The talent bottleneck is less visible but arguably worse, because it cannot be solved by writing a bigger check to a Dutch equipment maker. Advanced semiconductor manufacturing runs on process engineers and equipment technicians with years of specific, tool-level experience, and the relevant labor markets — outside a few clusters in Asia — simply do not contain enough of these people. Every new fab now competing for the same thin pool of experienced hires bids wages up and stretches onboarding timelines, and multiple projects have quietly pushed back production start dates for reasons that trace back to staffing rather than construction. Universities are standing up semiconductor programs, and some of that investment will pay off on a ten-year horizon. It does nothing for the fabs opening in the next eighteen months.

The subsidy programs can buy a building.

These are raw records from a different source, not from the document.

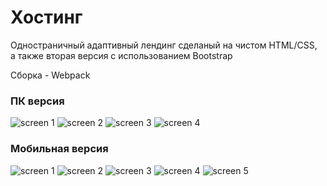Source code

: # Хостинг

Одностраничный адаптивный лендинг сделаный на чистом HTML/CSS, <br/> а также вторая версия с использованием Bootstrap

Сборка - Webpack

### ПК версия

![screen 1](https://raw.githubusercontent.com/DealUnloker/Web-design/master/screenshots/desktop1.png)
![screen 2](https://raw.githubusercontent.com/DealUnloker/Web-design/master/screenshots/desktop2.png)
![screen 3](https://raw.githubusercontent.com/DealUnloker/Web-design/master/screenshots/desktop3.png)
![screen 4](https://raw.githubusercontent.com/DealUnloker/Web-design/master/screenshots/desktop4.png)

### Мобильная версия

![screen 1](https://raw.githubusercontent.com/DealUnloker/Web-design/master/screenshots/mobile1.png)
![screen 2](https://raw.githubusercontent.com/DealUnloker/Web-design/master/screenshots/mobile2.png)
![screen 3](https://raw.githubusercontent.com/DealUnloker/Web-design/master/screenshots/mobile3.png)
![screen 4](https://raw.githubusercontent.com/DealUnloker/Web-design/master/screenshots/mobile4.png)
![screen 5](https://raw.githubusercontent.com/DealUnloker/Web-design/master/screenshots/mobile5.png)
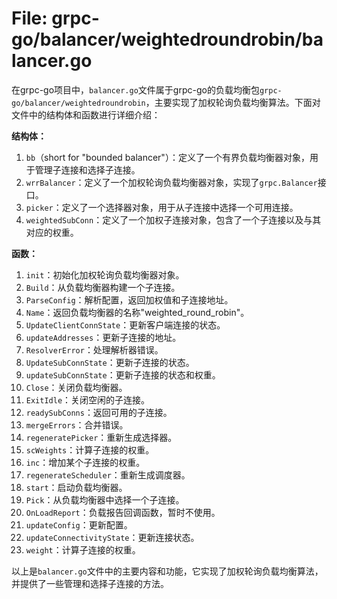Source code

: # File: grpc-go/balancer/weightedroundrobin/balancer.go

在grpc-go项目中，`balancer.go`文件属于grpc-go的负载均衡包`grpc-go/balancer/weightedroundrobin`，主要实现了加权轮询负载均衡算法。下面对文件中的结构体和函数进行详细介绍：

**结构体：**
1. `bb`（short for "bounded balancer"）：定义了一个有界负载均衡器对象，用于管理子连接和选择子连接。
2. `wrrBalancer`：定义了一个加权轮询负载均衡器对象，实现了`grpc.Balancer`接口。
3. `picker`：定义了一个选择器对象，用于从子连接中选择一个可用连接。
4. `weightedSubConn`：定义了一个加权子连接对象，包含了一个子连接以及与其对应的权重。

**函数：**
1. `init`：初始化加权轮询负载均衡器对象。
2. `Build`：从负载均衡器构建一个子连接。
3. `ParseConfig`：解析配置，返回加权值和子连接地址。
4. `Name`：返回负载均衡器的名称"weighted_round_robin"。
5. `UpdateClientConnState`：更新客户端连接的状态。
6. `updateAddresses`：更新子连接的地址。
7. `ResolverError`：处理解析器错误。
8. `UpdateSubConnState`：更新子连接的状态。
9. `updateSubConnState`：更新子连接的状态和权重。
10. `Close`：关闭负载均衡器。
11. `ExitIdle`：关闭空闲的子连接。
12. `readySubConns`：返回可用的子连接。
13. `mergeErrors`：合并错误。
14. `regeneratePicker`：重新生成选择器。
15. `scWeights`：计算子连接的权重。
16. `inc`：增加某个子连接的权重。
17. `regenerateScheduler`：重新生成调度器。
18. `start`：启动负载均衡器。
19. `Pick`：从负载均衡器中选择一个子连接。
20. `OnLoadReport`：负载报告回调函数，暂时不使用。
21. `updateConfig`：更新配置。
22. `updateConnectivityState`：更新连接状态。
23. `weight`：计算子连接的权重。

以上是`balancer.go`文件中的主要内容和功能，它实现了加权轮询负载均衡算法，并提供了一些管理和选择子连接的方法。

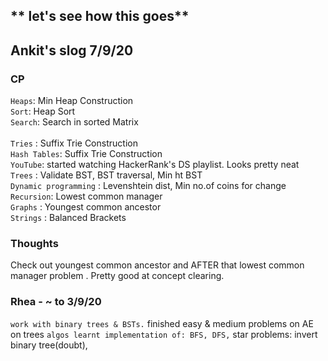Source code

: ## ** let's see how this goes**

## Ankit's slog 7/9/20

### CP

`Heaps`: Min Heap Construction
<br/>
`Sort`: Heap Sort
<br/>
`Search`: Search in sorted Matrix
<br/>
<br/>
`Tries` : Suffix Trie Construction
<br/>
`Hash Tables`: Suffix Trie Construction
<br/>
`YouTube`: started watching HackerRank's DS playlist. Looks pretty neat
<br/>
`Trees` : Validate BST, BST traversal, Min ht BST
<br/>
`Dynamic programming` : Levenshtein dist, Min no.of coins for change
<br/>
`Recursion`: Lowest common manager
<br/>
`Graphs` : Youngest common ancestor
<br/>
`Strings` : Balanced Brackets

<!--### Entire week's problems revised, github repo updated-->

### Thoughts

Check out youngest common ancestor and AFTER that lowest common manager problem . Pretty good at concept clearing.

### Rhea - ~ to 3/9/20

`work with binary trees & BSTs.` finished easy & medium problems on AE on trees
`algos learnt implementation of: BFS, DFS,` star problems: invert binary tree(doubt),
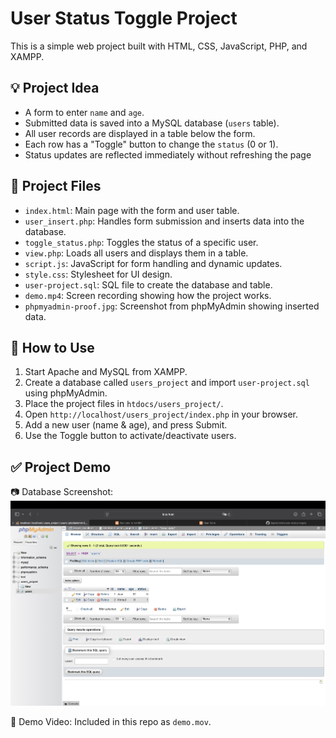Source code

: # User Status Toggle Project

This is a simple web project built with HTML, CSS, JavaScript, PHP, and XAMPP.

## 💡 Project Idea

- A form to enter `name` and `age`.
- Submitted data is saved into a MySQL database (`users` table).
- All user records are displayed in a table below the form.
- Each row has a "Toggle" button to change the `status` (0 or 1).
- Status updates are reflected immediately without refreshing the page 

## 📁 Project Files

- `index.html`: Main page with the form and user table.
- `user_insert.php`: Handles form submission and inserts data into the database.
- `toggle_status.php`: Toggles the status of a specific user.
- `view.php`: Loads all users and displays them in a table.
- `script.js`: JavaScript for form handling and dynamic updates.
- `style.css`: Stylesheet for UI design.
- `user-project.sql`: SQL file to create the database and table.
- `demo.mp4`: Screen recording showing how the project works.
- `phpmyadmin-proof.jpg`: Screenshot from phpMyAdmin showing inserted data.

## 🧪 How to Use

1. Start Apache and MySQL from XAMPP.
2. Create a database called `users_project` and import `user-project.sql` using phpMyAdmin.
3. Place the project files in `htdocs/users_project/`.
4. Open `http://localhost/users_project/index.php` in your browser.
5. Add a new user (name & age), and press Submit.
6. Use the Toggle button to activate/deactivate users.

## ✅ Project Demo

📷 Database Screenshot:
![Database proof](./phpmyadmin-proof.jpg)

🎥 Demo Video:
Included in this repo as `demo.mov`.


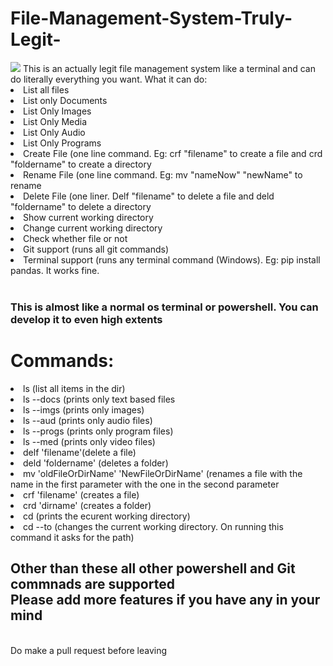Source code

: # File-Management-System-Truly-Legit-

<img src="https://th.bing.com/th/id/OIP.g0wWLbYMT1fGPyy0gELqlwHaCx?w=328&h=131&c=7&o=5&dpr=1.25&pid=1.7">
This is an actually legit file management system like a terminal and can do literally everything you want. 
What it can do:

<li>List all files</li>
<li>List only Documents</li>
<li>List Only Images</li>
<li>List Only Media</li>
<li>List Only Audio</li>
<li>List Only Programs</li>
<li>Create File (one line command. Eg: crf "filename" to create a file and crd "foldername" to create a directory</li>
<li>Rename File (one line command. Eg: mv "nameNow" "newName" to rename</li>
<li>Delete File (one liner. Delf "filename" to delete a file and deld "foldername" to delete a directory</li>
<li>Show current working directory</li>
<li>Change current working directory</li>
<li>Check whether file or not</li>
<li>Git support (runs all git commands)</li>
<li>Terminal support (runs any terminal command (Windows). Eg: pip install pandas. It works fine.</li>
<br>
<h3>This is almost like a normal os terminal or powershell. You can develop it to even high extents</h3>
<h1>Commands:</h3>
<li>ls (list all items in the dir)</li>
<li>ls --docs (prints only text based files</li>
<li>ls --imgs (prints only images)</li>
<li>ls --aud (prints only audio files)</li>
<li>ls --progs (prints only program files)</li>
<li>ls --med (prints only video files)</li>
<li>delf 'filename'(delete a file)</li>
<li>deld 'foldername' (deletes a folder)</li>
<li>mv 'oldFileOrDirName' 'NewFileOrDirName' (renames a file with the name in the first parameter with the one in the second parameter</li>
<li>crf 'filename' (creates a file)</li>
<li>crd 'dirname' (creates a folder)</li>
<li>cd (prints the ecurent working directory)</li>
<li>cd --to (changes the current working directory. On running this command it asks for the path)</li>

<h2>Other than these all other powershell and Git commnads are supported<br>Please add more features if you have any in your mind</h2>
<br>
Do make a pull request before leaving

What they are discovering, slowly and at great expense, is that they cannot buy the decade of institutional memory that makes a building profitable.

What industrial policy can and cannot buy

None of this means the regionalization push is pointless — that would be too easy a conclusion, and probably wrong. There is a real, defensible case for duplication that has nothing to do with cost efficiency: it is insurance against a scenario in which the concentrated supply chain is disrupted by conflict, embargo, or natural disaster, and in that scenario the “wasted” premium on a second fab looks less like waste and more like a put option that finally paid off. Governments buying that insurance should be honest about what they are buying, though, and the honest framing is expensive redundancy purchased for resilience, not a cheaper or faster path to the same chips. Treating it as industrial competitiveness policy — as a way to eventually out-produce the incumbent centers on cost — sets up a comparison that the new fabs are very likely to lose for a long time, possibly permanently, given how far behind the cost curve they start.

The more interesting question, and the one industrial policy has barely engaged with, is what happens to the concentrated centers while the duplication is underway. Taiwan and South Korea are not standing still waiting to be replicated; their leading firms continue to invest at a scale the new entrants cannot easily match, and the process node gap between the frontier and the newly built fabs — which mostly enter production one to two generations behind the state of the art — shows little sign of closing. A subsidized fab that comes online trailing the frontier by two generations is not decoupling its host country from dependence on the frontier; it is adding a slower, costlier node to the country’s own menu while the dependence for cutting-edge chips persists untouched. That is arguably the most important thing to say about the whole project: it changes where some chips are made, not who makes the chips that matter most, and the two things are being sold to legislatures and the public as though they were the same achievement.

The realistic horizon

Ask industry participants privately for a timeline and the answers cluster in a similar place: partial, geography-diversified redundancy for mature and mid-range nodes within five to seven years, real cost parity essentially never under current policy designs, and leading-edge independence from the current concentrated centers not on any horizon presently being funded. That is not a failure of will or of money. It is what happens when a fifty-year process of optimization toward a small number of locations gets run partway in reverse on a decade’s notice, against physical and human constraints that do not respond to appropriations bills. The fracture is real, and probably permanent in some modest, partial form. It is just slower, costlier, and less complete than the ribbon-cuttings suggest.